Biophysics Problem 5

A bird is flying due north with a speed of \(15 \;m/s.\) A train is travelling due east with a speed of \(15\; m/s.\) What are the magnitude and direction of the velocity of the bird from the point of view of a passenger in a train?

To determine the velocity of the bird relative to a person on the train, we must put ourselves in the frame of reference of the person on the train. To do this, we'll do two quick experiments.

We'll start with the bird remaining stationary. Imagine that you are somewhere on the train, looking at the bird.

diagram of bird flying above train.


From your frame of reference on the train, in which direction did the bird appear to move?

diagram of bird flying above a train moving to the right

From your frame of reference, the bird appeared to move in a westerly direction at 15 m/s.

 Let's allow the bird to fly now to see the other component of its motion.

Now both object are about to move. Again, imagine that you are somewhere on the train, looking at the bird.

The new component is simply the bird's northerly flight at \(15 \;m/s.\)
bird flying north away from train travelling west

Now that we have the magnitude and direction of the two components of the bird's movement relative to a person on the train, all that we need to do is make a velocity vector triangle to calculate the net velocity of the bird.
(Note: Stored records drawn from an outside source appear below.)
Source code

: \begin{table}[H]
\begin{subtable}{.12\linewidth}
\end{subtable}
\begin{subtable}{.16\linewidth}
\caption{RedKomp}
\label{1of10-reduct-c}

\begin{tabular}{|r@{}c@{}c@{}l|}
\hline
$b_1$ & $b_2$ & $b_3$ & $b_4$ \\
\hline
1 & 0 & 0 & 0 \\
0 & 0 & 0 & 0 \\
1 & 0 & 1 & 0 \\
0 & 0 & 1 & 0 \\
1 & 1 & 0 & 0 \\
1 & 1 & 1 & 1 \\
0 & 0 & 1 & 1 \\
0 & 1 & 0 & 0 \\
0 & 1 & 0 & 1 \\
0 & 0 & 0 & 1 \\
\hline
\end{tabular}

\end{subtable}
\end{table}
Do this on a piece of paper.
 

diagram of triangle indicating path and direction of bird, path and direction of train

\(\mathrm{net\; velocity = \sqrt{15^2 + 15^2 \;m/s}\\ 21.2\;m/s\\ \tan \theta = \frac{15\; m/s}{15\;m/s} = 1.0 \\ \theta = 45^\circ}\)

In terms of compass directions, the bird's velocity with respect to a person on the train is \(\mathrm{21.2 \;m/s}\) to the northwest.